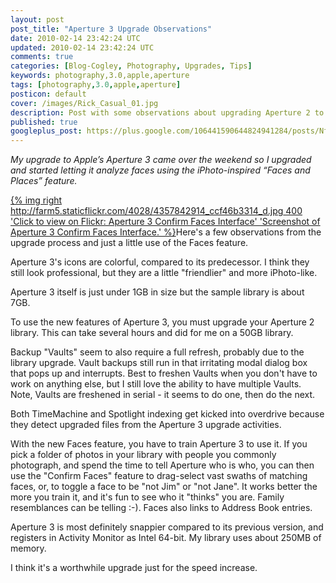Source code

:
```yaml
---           
layout: post
post_title: "Aperture 3 Upgrade Observations"
date: 2010-02-14 23:42:24 UTC
updated: 2010-02-14 23:42:24 UTC
comments: true
categories: [Blog-Cogley, Photography, Upgrades, Tips]
keywords: photography,3.0,apple,aperture
tags: [photography,3.0,apple,aperture]
posticon: default
cover: /images/Rick_Casual_01.jpg
description: Post with some observations about upgrading Aperture 2 to 3, by Rick Cogley. 
published: true
googleplus_post: https://plus.google.com/106441590644824941284/posts/NfD2fb7NcCa
---
```


_My upgrade to Apple’s Aperture 3 came over the weekend so I upgraded and started letting it analyze faces using the iPhoto-inspired “Faces and Places” feature._

<!--more--> 

[{% img right http://farm5.staticflickr.com/4028/4357842914_ccf46b3314_d.jpg 400 'Click to view on Flickr: Aperture 3 Confirm Faces Interface' 'Screenshot of Aperture 3 Confirm Faces Interface.' %}](http://www.flickr.com/photos/81796435@N00/4357842914)Here's a few observations from the upgrade process and just a little use of the Faces feature. 

Aperture 3's icons are colorful, compared to its predecessor. I think they still look professional, but they are a little "friendlier" and more iPhoto-like.


Aperture 3 itself is just under 1GB in size but the sample library is about 7GB.


To use the new features of Aperture 3, you must upgrade your Aperture 2 library. This can take several hours and did for me on a 50GB library.


Backup "Vaults" seem to also require a full refresh, probably due to the library upgrade. Vault backups still run in that irritating modal dialog box that pops up and interrupts. Best to freshen Vaults when you don't have to work on anything else, but I still love the ability to have multiple Vaults. Note, Vaults are freshened in serial - it seems to do one, then do the next. 


Both TimeMachine and Spotlight indexing get kicked into overdrive because they detect upgraded files from the Aperture 3 upgrade activities.


With the new Faces feature, you have to train Aperture 3 to use it. If you pick a folder of photos in your library with people you commonly photograph, and spend the time to tell Aperture who is who, you can then use the "Confirm Faces" feature to drag-select vast swaths of matching faces, or, to toggle a face to be "not Jim" or "not Jane". It works better the more you train it, and it's fun to see who it "thinks" you are. Family resemblances can be telling :-). Faces also links to Address Book entries. 


Aperture 3 is most definitely snappier compared to its previous version, and registers in Activity Monitor as Intel 64-bit. My library uses about 250MB of memory.


 


I think it's a worthwhile upgrade just for the speed increase.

ASSIGNMENT:
Leave out all pictures, then copy the remaining material exactly.

EXPECTED ANSWER:
Source code

:
```yaml
---           
layout: post
post_title: "Aperture 3 Upgrade Observations"
date: 2010-02-14 23:42:24 UTC
updated: 2010-02-14 23:42:24 UTC
comments: true
categories: [Blog-Cogley, Photography, Upgrades, Tips]
keywords: photography,3.0,apple,aperture
tags: [photography,3.0,apple,aperture]
posticon: default
cover: /images/Rick_Casual_01.jpg
description: Post with some observations about upgrading Aperture 2 to 3, by Rick Cogley. 
published: true
googleplus_post: https://plus.google.com/106441590644824941284/posts/NfD2fb7NcCa
---
```


_My upgrade to Apple’s Aperture 3 came over the weekend so I upgraded and started letting it analyze faces using the iPhoto-inspired “Faces and Places” feature._

<!--more--> 

[{% img right http://farm5.staticflickr.com/4028/4357842914_ccf46b3314_d.jpg 400 'Click to view on Flickr: Aperture 3 Confirm Faces Interface' 'Screenshot of Aperture 3 Confirm Faces Interface.' %}](http://www.flickr.com/photos/81796435@N00/4357842914)Here's a few observations from the upgrade process and just a little use of the Faces feature. 

Aperture 3's icons are colorful, compared to its predecessor. I think they still look professional, but they are a little "friendlier" and more iPhoto-like.


Aperture 3 itself is just under 1GB in size but the sample library is about 7GB.


To use the new features of Aperture 3, you must upgrade your Aperture 2 library. This can take several hours and did for me on a 50GB library.


Backup "Vaults" seem to also require a full refresh, probably due to the library upgrade. Vault backups still run in that irritating modal dialog box that pops up and interrupts. Best to freshen Vaults when you don't have to work on anything else, but I still love the ability to have multiple Vaults. Note, Vaults are freshened in serial - it seems to do one, then do the next. 


Both TimeMachine and Spotlight indexing get kicked into overdrive because they detect upgraded files from the Aperture 3 upgrade activities.


With the new Faces feature, you have to train Aperture 3 to use it. If you pick a folder of photos in your library with people you commonly photograph, and spend the time to tell Aperture who is who, you can then use the "Confirm Faces" feature to drag-select vast swaths of matching faces, or, to toggle a face to be "not Jim" or "not Jane". It works better the more you train it, and it's fun to see who it "thinks" you are. Family resemblances can be telling :-). Faces also links to Address Book entries. 


Aperture 3 is most definitely snappier compared to its previous version, and registers in Activity Monitor as Intel 64-bit. My library uses about 250MB of memory.


 


I think it's a worthwhile upgrade just for the speed increase.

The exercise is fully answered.